Acostumbro a caminar por las tardes, a esta hora esta un poco más fresco, por lo tanto es mas agradable una salida, ya cuando el sol se está ocultando y no lo hago antes porque los rayos del Astro Rey son muy fuertes y hace poco tuve una insolación por eso cada vez que salgo y recibo el sol mi piel se enrojece. Mi recorrido no es el mismo de siempre, me gusta explorar lugares y cosas nuevas pero al final de todo siempre llego a la misma zona, ese sitio donde me he identificado desde niño, pero esa parte se las contaré más adelante.

Av. Puerto-Aeropuerto

Uno de mis lugares privilegiados en las caminatas es la playa y para llegar hasta ahí primero tengo que pasar por Tarqui, el motor económico de Manta. Mi caminar lento hace que la travesía sea más interesante. 

Los zapatos se desgastan en la calzada de la ciudad que me ha acogido. Mi cuerpo comienza a sentir el calor de una urbe trabajadora que lucha para que el progreso sea imparable, insostenible, infinito, ese calor que transmite la ciudad después de realizar una larga jornada laboral.

 Unas personas de alistan para ir a sus hogares, limpian sus puestos de trabajos, guardan su mercancía. Algunos están resignados porque las ventas no han sido suficientes y sabiendo que no llegarán con el dinero que necesitan en la casa.

Otros demuestran caras de felicidad y desean que todos los días fueran así, con muchas ventas, con gran ingreso de dinero en sus bolsillos. Muchas personas esperan el transporte público para ir a sus casas y descansar, porque saben que viene otro día y que será una historia diferente.

Después de estar rodeado de comercio me encuentro en la playa. La brisa marina es excitante porque me toca suavemente, me quito los zapatos y mientras camino mis pies se hunden en la arena, el sol se oculta de a poco y se comienza a ver la luna muy tenuemente mientras las aves la siguen, cierro los ojos y escucho al mar en calma haciendo música porque me convertí en su audiencia, al abrir mis pestañas diviso a ese monstruo de interminable manto azul muy parsimonioso, tranquilo, dormido, llevo mi mano derecha hacia mi cabello desordenado y así tratar de arreglarlo un poco, después de contemplar al gigante de manto azul doy media vuelta, salí de la arena y me puse el calzado.

Playa de Tarqui - Ecuador

 Al salir de la playa me encontré con una chica de piel blanca, cabello castaño ondulado, facciones perfectas para mi gusto, con una mirada llena de ternura, dulzura, de sexy caminar, de desbordante belleza, una chica casi intocable, fuera de foco, inalcanzable, una chica perfecta en su cordura para vivir con ella mi locura. 

Antes ya la había visto y ella también a mi.
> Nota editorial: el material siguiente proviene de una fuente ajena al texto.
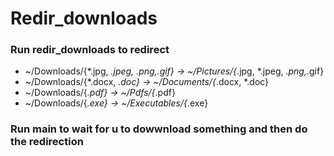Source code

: # Redir_downloads
### Run redir_downloads to redirect
- ~/Downloads/{*.jpg, *.jpeg, *.png,*.gif}  ->  ~/Pictures/{*.jpg, *.jpeg, *.png,*.gif}
- ~/Downloads/{*.docx, *.doc} ->  ~/Documents/{*.docx, *.doc}
- ~/Downloads/{*.pdf} ->  ~/Pdfs/{*.pdf}
- ~/Downloads/{*.exe} ->  ~/Executables/{*.exe}

### Run main to wait for u to dowwnload something and then do the redirection
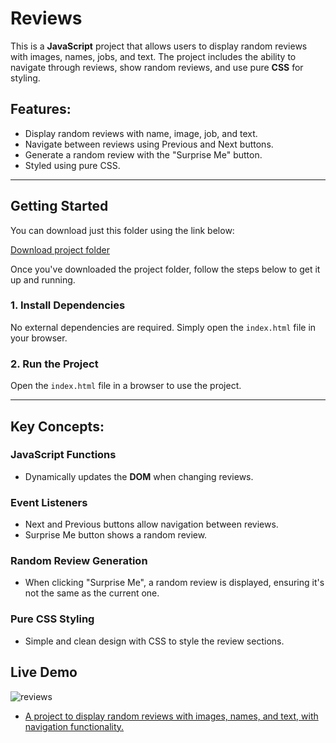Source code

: # Reviews

This is a **JavaScript** project that allows users to display random reviews with images, names, jobs, and text. The project includes the ability to navigate through reviews, show random reviews, and use pure **CSS** for styling.

## Features:
- Display random reviews with name, image, job, and text.
- Navigate between reviews using Previous and Next buttons.
- Generate a random review with the "Surprise Me" button.
- Styled using pure CSS.

---

## Getting Started

You can download just this folder using the link below:

[Download project folder](https://downgit.github.io/#/home?url=https://github.com/armandomzn/javascript-components/tree/main/reviews)

Once you've downloaded the project folder, follow the steps below to get it up and running.

### 1. Install Dependencies
No external dependencies are required. Simply open the `index.html` file in your browser.

### 2. Run the Project
Open the `index.html` file in a browser to use the project.

---

## Key Concepts:

### JavaScript Functions
- Dynamically updates the **DOM** when changing reviews.

### Event Listeners

- Next and Previous buttons allow navigation between reviews.
- Surprise Me button shows a random review.

### Random Review Generation

- When clicking "Surprise Me", a random review is displayed, ensuring it's not the same as the current one.

### Pure CSS Styling
- Simple and clean design with CSS to style the review sections.

## Live Demo
![reviews](https://github.com/user-attachments/assets/9fbde768-8e5b-40be-9274-d5ce49652f90)
- [A project to display random reviews with images, names, and text, with navigation functionality.](https://polite-cendol-435002.netlify.app/)
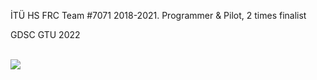 <p> İTÜ HS FRC Team #7071 2018-2021. Programmer & Pilot, 2 times finalist </p>
<p> GDSC GTU 2022</p>
<br>


 <a href="https://github.com/Zephryus7/github-readme-stats">
  <img align="center" src="https://github-readme-stats.vercel.app/api?username=Zephyrus7&show_icons=true&theme=transparent" />
</a>
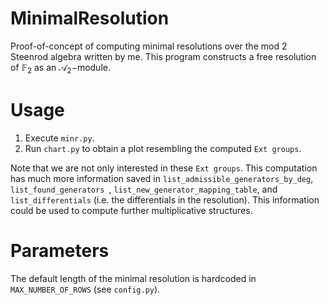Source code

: # MinimalResolution

Proof-of-concept of computing minimal resolutions over the mod 2 Steenrod algebra written by me. This program constructs a free resolution of $\mathbb{F}_2$ as an $\mathcal{A}_2-$module.

# Usage

1. Execute `minr.py`.
2. Run `chart.py` to obtain a plot resembling the computed `Ext groups`.

Note that we are not only interested in these `Ext groups`. This computation has much more information saved in `list_admissible_generators_by_deg`, `list_found_generators `, `list_new_generator_mapping_table`, and `list_differentials` (i.e. the differentials in the resolution). This information could be used to compute further multiplicative structures.

# Parameters

The default length of the minimal resolution is hardcoded in `MAX_NUMBER_OF_ROWS` (see `config.py`). 
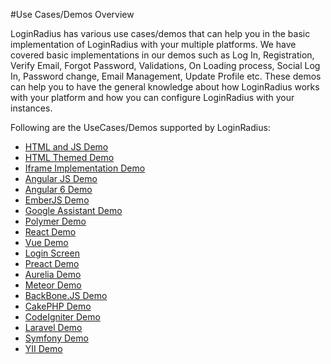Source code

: #Use Cases/Demos Overview 

LoginRadius has various use cases/demos that can help you in the basic implementation of LoginRadius with your multiple platforms. We have covered basic implementations in our demos such as Log In, Registration, Verify Email, Forgot Password, Validations, On Loading process, Social Log In, Password change, Email Management, Update Profile etc. These demos can help you to have the general knowledge about how LoginRadius works with your platform and how you can configure LoginRadius with your instances.

Following are the UseCases/Demos supported by LoginRadius:

* [HTML and JS Demo](https://www.loginradius.com/legacy/docs/api/v2/deployment/demos/html-and-js-demo)
* [HTML Themed Demo](https://www.loginradius.com/legacy/docs/api/v2/deployment/demos/html-themed-demo)
* [Iframe Implementation Demo](https://www.loginradius.com/legacy/docs/api/v2/deployment/demos/iframe-implementation-demo)
* [Angular JS Demo](https://www.loginradius.com/legacy/docs/api/v2/deployment/demos/angularjs-demo)
* [Angular 6 Demo](https://www.loginradius.com/legacy/docs/api/v2/deployment/demos/angular-6-demo)
* [EmberJS Demo](https://www.loginradius.com/legacy/docs/api/v2/deployment/demos/emberjs-demo)
* [Google Assistant Demo](https://www.loginradius.com/legacy/docs/api/v2/deployment/demos/google-assistant-demo)
* [Polymer Demo](https://www.loginradius.com/legacy/docs/api/v2/deployment/demos/polymer-demo)
* [React Demo](https://www.loginradius.com/legacy/docs/api/v2/deployment/demos/react-demo)
* [Vue Demo](https://www.loginradius.com/legacy/docs/api/v2/deployment/demos/vue-demo)
* [Login Screen](https://www.loginradius.com/legacy/docs/api/v2/deployment/demos/login-screen)
* [Preact Demo](https://www.loginradius.com/legacy/docs/api/v2/deployment/demos/preact-demo)
* [Aurelia Demo](https://www.loginradius.com/legacy/docs/api/v2/deployment/demos/aurelia-demo)
* [Meteor Demo](https://www.loginradius.com/legacy/docs/api/v2/deployment/demos/meteor-demo)
* [BackBone.JS Demo](https://www.loginradius.com/legacy/docs/api/v2/deployment/demos/backbonejs-demo)
* [CakePHP Demo](https://www.loginradius.com/legacy/docs/api/v2/deployment/demos/cakephp-demo)
* [CodeIgniter Demo](https://www.loginradius.com/legacy/docs/api/v2/deployment/demos/codeigniter-demo)
* [Laravel Demo](https://www.loginradius.com/legacy/docs/api/v2/deployment/demos/laravel-demo)
* [Symfony Demo](https://www.loginradius.com/legacy/docs/libraries/demos/symfony-demo/)
* [YII Demo](https://www.loginradius.com/legacy/docs/api/v2/deployment/demos/yii-demo)

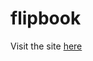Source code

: # flipbook
<p>Visit the site <a href ="https://>sarthakg043.github.io/flipbook" target="_blank">here</a></p>
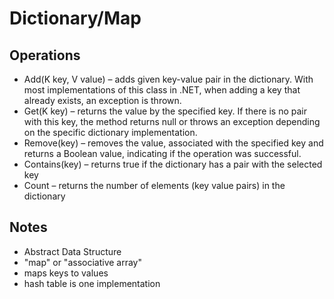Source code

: #  Dictionary/Map

## Operations

* Add(K key, V value) – adds given key-value pair in the dictionary. With most implementations of this class in .NET, when adding a key that already exists, an exception is thrown.
* Get(K key) – returns the value by the specified key. If there is no pair with this key, the method returns null or throws an exception depending on the specific dictionary implementation.
* Remove(key) – removes the value, associated with the specified key and returns a Boolean value, indicating if the operation was successful.
* Contains(key) – returns true if the dictionary has a pair with the selected key
* Count – returns the number of elements (key value pairs) in the dictionary

## Notes

* Abstract Data Structure
* "map" or "associative array"
* maps keys to values
* hash table is one implementation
Sus miradas me bombardeaban y yo a ella. Andaba con su mamá y su hermana por eso me limité y no le pude hablar, y se que la volveré a ver muchas veces más para deleitar mi vista pero ahora ya tengo un plan, una jugada maestra para hablarle.

Ya en el final de mi travesía, llegué a las bancas que me han recibido desde mi niñez, los primeros recuerdos que tengo en esta ciudad están ahí. He visto crecer y desarrollarse a Manta desde aquellas bancas. El ruido de los carros, motos y transportes públicos y privados no faltan, la presencia de los peatones siempre está presente. 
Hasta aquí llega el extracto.